Against this background together with some concerns raised on systemic issues, the General Council appointed Ambassador David Walker as a facilitator to conduct the informal process under the auspices of the General Council on matters related to the functioning of the Appellate Body. These informal processes have been convened in a range of formats, based on the solution-oriented spirit. The aim of these informal processes are to actively and constructively review and discuss the concerns raised, issue-by-issue; and to provide an opportunity to hear new or alternative proposals, concerns and other ideas.
Ladies and Gentlemen,
As I mentioned, this year is a challenging year for the dispute settlement system. In an attempt to solve the impasse, I observed the endeavors of several members to put forward proposals at various occasions. As the DSB Chair, I would like to reiterate the necessity of the constructive engagement by active members in Geneva and energetic participation from their capitals. These will lead to closer collaborations between officers here in Geneva and relevant officers at home. It is indispensable to raise the level of the engagement to include higher authorities in capitals to overcome the impasse with flexibility and compromise in mind. I encourage all Members to join our collective efforts to find the common ground to unlock the impasse.
Ladies and Gentlemen,
It has been a pleasure serving as Chair of the DSB this year. I have learnt a lot of dispute cases and faced with unprecedented challenges. So, I will not lie, being the chair of the DSB has been very demanding.
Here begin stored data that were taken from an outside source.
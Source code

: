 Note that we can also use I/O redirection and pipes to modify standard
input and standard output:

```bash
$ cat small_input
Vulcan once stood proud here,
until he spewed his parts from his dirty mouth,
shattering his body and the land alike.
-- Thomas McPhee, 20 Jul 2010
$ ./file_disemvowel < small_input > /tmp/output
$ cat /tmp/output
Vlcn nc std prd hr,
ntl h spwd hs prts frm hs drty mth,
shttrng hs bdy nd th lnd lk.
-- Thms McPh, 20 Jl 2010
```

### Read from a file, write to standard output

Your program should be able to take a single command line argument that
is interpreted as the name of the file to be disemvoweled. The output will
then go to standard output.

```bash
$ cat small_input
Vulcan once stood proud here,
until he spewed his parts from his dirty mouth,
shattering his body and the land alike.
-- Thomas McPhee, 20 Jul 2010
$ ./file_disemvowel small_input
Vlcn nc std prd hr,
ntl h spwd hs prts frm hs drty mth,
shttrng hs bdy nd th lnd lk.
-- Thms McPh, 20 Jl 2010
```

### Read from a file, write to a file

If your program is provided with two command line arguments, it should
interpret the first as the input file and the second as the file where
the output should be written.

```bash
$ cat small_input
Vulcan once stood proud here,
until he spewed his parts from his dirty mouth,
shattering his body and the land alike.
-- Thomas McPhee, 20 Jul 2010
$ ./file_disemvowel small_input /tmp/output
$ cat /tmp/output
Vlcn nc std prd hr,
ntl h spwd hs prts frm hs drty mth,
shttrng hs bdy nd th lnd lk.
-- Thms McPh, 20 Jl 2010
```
I have to admit that before assuming this Chairmanship, I have never been aware of a gender balanced panelist. This brings me to my last point. In the 34 panels composed last year, only 19% of the panelists chosen were women. And if we take a closer look at the WTO Indicative List of government and non-government panelists, out of 434 names on the list, only 85 are women which is just over 19%. At the same time, more women panelists are often requested.
Perhaps before I relinquish from the DSB Chair, I have to put to Members that it is their duty and obligation to close the gap, and one of the ways in which they can do so is by suggesting more women for the indicative list.
Last by not least, I could have not chaired the DSB with ease meeting after meeting without excellent supports from the Secretariat. My special appreciation goes to Ms. Bozena Mueller-Holyst for her unwavering efforts for multiple success DSB meetings.
I have witnessed personally that behind the statistics, lies a strong belief that the dispute settlement system is one of the pillars of the WTO and that the membership wants it to continue to be so. A system that needs to remain inclusive and fair for all Members. We need a strong dispute settlement system to be able to face 2019.